We must point out the unsustainability of paradoxes, contrary even to common sense and logic. If 16 times in 16 reports the European Parliament and the European Commission said “yes” to us, and the European Council said “no”, the problem is not our incompetence, but the EU’s democratic deficit. If in 15 reports no problem with a minority was noted, and suddenly, in the sixteenth, the problem with the minority appeared, the problem is challenging. If there are 14 judgments against Bulgaria in the Court of Human Rights in Strasbourg, and the EU has acceded to the European Convention on Human Rights and recognized its jurisdiction. How can a member state, which has signed and ratified the Framework Convention for the Protection of Minority Rights, or any other state, be tolerated for refusing to implement the judgments of the Court in which it has a judge? After all, the basic question is not whether a minority, or community, is mentioned in the Preamble, as half of the Constitutions in the world do not contain a preamble, but whether the normative text guarantees to every minority its minority rights. How can the EU allow its member state to not have a single word in its Constitution guaranteeing minority rights, even though they are guaranteed in Article 2 of the Lisbon Treaty along with human rights, and it asks us to change the constitution, even though our constitution, in Article 48 and Amendment VIII, guarantees broad protection of the rights of all communities, including Bulgarians and others, regardless of whether they are mentioned in the Preamble or not.

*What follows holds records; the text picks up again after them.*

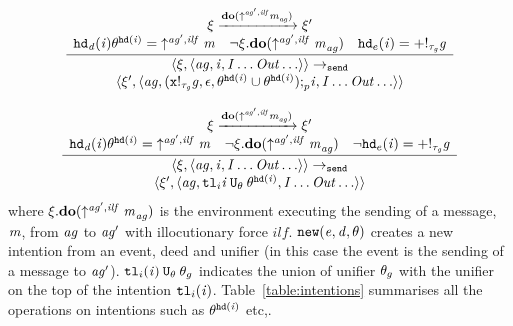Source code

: \begin{equation}
    \frac{
  \begin{array}{c}
      \xi \xrightarrow{\mathrm{\mathbf{do}}(\mathit{\uparrow^{\mathit{ag}',ilf}\mathit{m}}_{\mathit{ag}})} \xi' \\
\mathit{{\tt hd}_d}(\mathit{i})\theta^{{\tt hd}(\mathit{i})} = 
\mathit{\uparrow^{\mathit{ag}',ilf}\mathit{m}}
\quad \neg \xi.\mathrm{\mathbf{do}}(\mathit{\uparrow^{\mathit{ag}',ilf}\mathit{m}}_{\mathit{ag}})
\quad {\tt hd}_e(\mathit{i}) = +!_{\mathit{\tau_{\mathit{g}}}}\mathit{g}
\end{array}
}{
\begin{array}{c}
\langle \xi, \langle \mathit{ag},  \mathit{i}, \mathit{I} \ldots \mathit{Out} \ldots \rangle \rangle \rightarrow_{\tt send} \\
\langle \xi', \langle \mathit{ag}, 
(\mathit{\mathtt{x}!_{\mathit{\tau_{\mathit{g}}}}\mathit{g}}, \epsilon,
\theta^{{\tt hd}(\mathit{i})} \cup \theta^{{\tt hd}(\mathit{i})}) {\tt ;}_p
\mathit{i},  
\mathit{I} \ldots \mathit{Out} \ldots \rangle \rangle
\end{array}
}
\end{equation}

\begin{equation}
  \frac{
    \begin{array}{c}
    \xi \xrightarrow{\mathrm{\mathbf{do}}(\mathit{\uparrow^{\mathit{ag}',ilf}\mathit{m}}_{\mathit{ag}})} \xi' \\
\mathit{{\tt hd}_d}(\mathit{i})\theta^{{\tt hd}(\mathit{i})} = 
\mathit{\uparrow^{\mathit{ag}',ilf}\mathit{m}}
\quad \neg \xi.\mathrm{\mathbf{do}}(\mathit{\uparrow^{\mathit{ag}',ilf}\mathit{m}}_{\mathit{ag}})
\quad \neg {\tt hd}_e(\mathit{i}) = +!_{\mathit{\tau_{\mathit{g}}}}\mathit{g}
\end{array}
}{
\begin{array}{c}
\langle \xi, \langle \mathit{ag},  \mathit{i}, \mathit{I} \ldots \mathit{Out} \ldots \rangle \rangle \rightarrow_{\tt send} \\
\langle \xi', \langle \mathit{ag}, 
{\tt tl}_i{\mathit{i}} \: {\tt U}_{\theta} \: \theta^{{\tt hd}(\mathit{i})},
 \mathit{I} 
\ldots \mathit{Out} \ldots \rangle \rangle
\end{array}
}
\end{equation}
where $\xi.\mathrm{\mathbf{do}}(\mathit{\uparrow^{\mathit{ag}',ilf}\mathit{m}}_{\mathit{ag}})$ is the environment executing the sending of a message, $\mathit{m}$, from $\mathit{ag}$ to $\mathit{ag}'$ with illocutionary force $\mathit{ilf}$.
${\tt new}(\mathit{e}, \mathit{d}, \theta)$ creates a new intention from an event, deed and unifier (in this case the event is the sending of a message to $\mathit{ag}'$).
${\tt tl}_i(\mathit{i}) \: {\tt U}_{\theta} \: \theta_g$ indicates the union of unifier $\theta_g$ with the unifier on the top of the intention ${\tt tl}_i(\mathit{i})$.
Table~\ref{table:intentions} summarises all the operations on intentions such as $\theta^{{\tt hd}(\mathit{i})}$ etc,.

If the EU wants to be a philosophy, i.e. a community, and not a mere sum of parts (bureaucratic machinery), it must respect the fundamental values and principles not only when it comes to its members, but also the candidates. The Preamble to the Lisbon Treaty indeed states that solidarity will be deepened and the history, culture and traditions of peoples will be respected (paragraph 6 of the Preamble). This is the essence of the motto “unity in diversity”. Why are we asked to search for similarities, revising our history?
I point out to the Greek interlocutors, my friends, including the EU Ambassador, with my best intentions, that the Hellenic Republic has a legal and moral obligation when it insists on pacta sunt servanda, to refer Bulgaria and the European Council to Article 7 paragraph (3) which establishes the meaning of the word “Macedonia” as the “second party”, the nameless one, us, as: a territory and a people with its own history, culture and language. So, the previous ones have been put ad acta, i.e. resolved. Pacta sunt servanda What are we talking about with Bulgaria? About history, culture and language. So, what happened to pacta sunt servanda?
The European Convention on Fundamental Rights, as equal in importance and force to the Lisbon Treaty, a document with constitutional force, in the Preamble, also affirms respect for the different cultures and traditions of the European peoples and national identities
Article 4, paragraph (2) of the Lisbon Treaty, in turn, promotes equality of the member states, of their national identities, framed in the political and CONSTITUTIONAL STRUCTURES! On what basis do European officials ask us to change the Constitution in order to start negotiations?
Article 8 of the Lisbon Treaty, which refers to concluding agreements with neighbors on a reciprocal basis, is also relevant to our situation.
Let me remind what Mr. Caron also said: the importance of the fundamental values and principles for the EU is so great for the philosophy of the EU that Article 7 provides for a procedure for suspending the decision-making rights of a state that violates them. Why the EU member states have failed to point out this possibility to Bulgaria, not in our defense, but in defense of the constitutional document on which the EU is based?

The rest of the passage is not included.